On March 1st, 2010, my friend Walter and I set off on an adventure with my Arabian horse, Sojourner. I rode Soj across America and Walter drove our little truck (with no trailer). The trip began in Los Angeles, California and successfully ended in Bath, New Hampshire 8 months and 14 days later. It was a 3,700 mile ride.

We rode in celebration of family and as an outreach to those dealing with divorce-related depression.

This ride tells a tale of love in many forms - through the people we meet along the way, our connection with the horse, with the land, and with each other.

As this blog goes on it gets more and more in depth with tons of photos and experiences. Snuggle in with a cup of tea and read this like a book. I have switched the blog around so it reads start to finish so you don't have to read backward (except the first entry).

Here is our story...


"Everything has it's season," Sharron said as we talked about her childhood days when she would pick broom corn. When broom corn is mature it spouts out the roughage that you see at the end of old brooms (you know, the pretty ones that you put out with your pumpkins at Thanksgiving). Now most brooms are made of some sort of plastic and so the time of the broom corn slowly dwindled and eventually passed leaving only stories of days in the fields and the hard work it took to gather...
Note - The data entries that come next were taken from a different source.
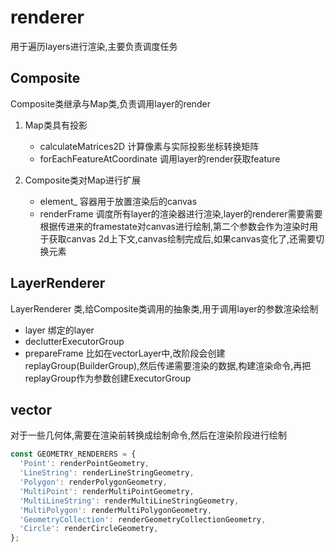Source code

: # renderer

用于遍历layers进行渲染,主要负责调度任务

## Composite

Composite类继承与Map类,负责调用layer的render

1. Map类具有投影
   - calculateMatrices2D 计算像素与实际投影坐标转换矩阵
   - forEachFeatureAtCoordinate 调用layer的render获取feature

2. Composite类对Map进行扩展
   - element_ 容器用于放置渲染后的canvas
   - renderFrame 调度所有layer的渲染器进行渲染,layer的renderer需要需要根据传进来的framestate对canvas进行绘制,第二个参数会作为渲染时用于获取canvas 2d上下文,canvas绘制完成后,如果canvas变化了,还需要切换元素  

## LayerRenderer

LayerRenderer 类,给Composite类调用的抽象类,用于调用layer的参数渲染绘制

- layer 绑定的layer
- declutterExecutorGroup
- prepareFrame 比如在vectorLayer中,改阶段会创建replayGroup(BuilderGroup),然后传递需要渲染的数据,构建渲染命令,再把replayGroup作为参数创建ExecutorGroup

## vector

对于一些几何体,需要在渲染前转换成绘制命令,然后在渲染阶段进行绘制

```js
const GEOMETRY_RENDERERS = {
  'Point': renderPointGeometry,
  'LineString': renderLineStringGeometry,
  'Polygon': renderPolygonGeometry,
  'MultiPoint': renderMultiPointGeometry,
  'MultiLineString': renderMultiLineStringGeometry,
  'MultiPolygon': renderMultiPolygonGeometry,
  'GeometryCollection': renderGeometryCollectionGeometry,
  'Circle': renderCircleGeometry,
};
```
But let me rewind a bit....

We left Gordan and Julie's a little later than planned because of the rain. It was around 10am or so when we left and after about 20 minutes of walking the rain came back with a vengeance.

It ended up clearing, though, around lunch time and just as we were sitting on the tail of the truck watching Soj eat and talking about our own hunger, Gordan and Garret pulled up with a pizza and two iced teas! It was like magic-totally perfect timing.

We said goodbye to them again and headed on down the road walking through what felt like clam chowder. Thick, thick humidity.

It was actually sort of funny that we ended up staying with the next family because back in Marlow, Becky was working at the Post Office and said she would love to help with the ride if she could. Walter was mailing off a guitar strap for me and had told her the story. She had also read about the story in the paper and said we had been on her mind and in her heart.

Her home was 39 miles from there which is more than we would prefer to do in one day and less than we would want to do in two. So Walter thanked her and told her we would probably have already passed her home by the time we would need to rest.

Well, on the second day we were a little slower than we expected and we were going to land right in her town. We didn't have her number or anything, but Stephen called around and said he found a place for the horse, but we would be camping. Well, the woman who set up the place for Soj at the fairgrounds called her friend who turned out to be Becky. We ended up going to her house and staying with her after all!

It was a very nice, but very quick visit. Their Granddaughter was there visiting and she and I talked about the ride and how she had just got a new puppy. She only had one more day of being able to actually pet the puppy though. It was to be a ranch dog and stay with the sheep. I never knew this, but a lot of these work dogs are never touched by humans. It's bred into them to watch over their sheep and that's pretty much all they do. There is no cuddle time after a good days work for these pups.

In the morning Becky made us a stack of pancakes and then we were off on our way. We walked only 18 miles (but very hot miles) to the 4E's ranch where we ended up resting for 3 nights. We were only going to stay two, but The Howards were hard to leave. Sharron and Clayton gave us a beautiful room and bath and once we were settled in we enjoyed a swim in the pool with their Grandchildren and close friend, Clint.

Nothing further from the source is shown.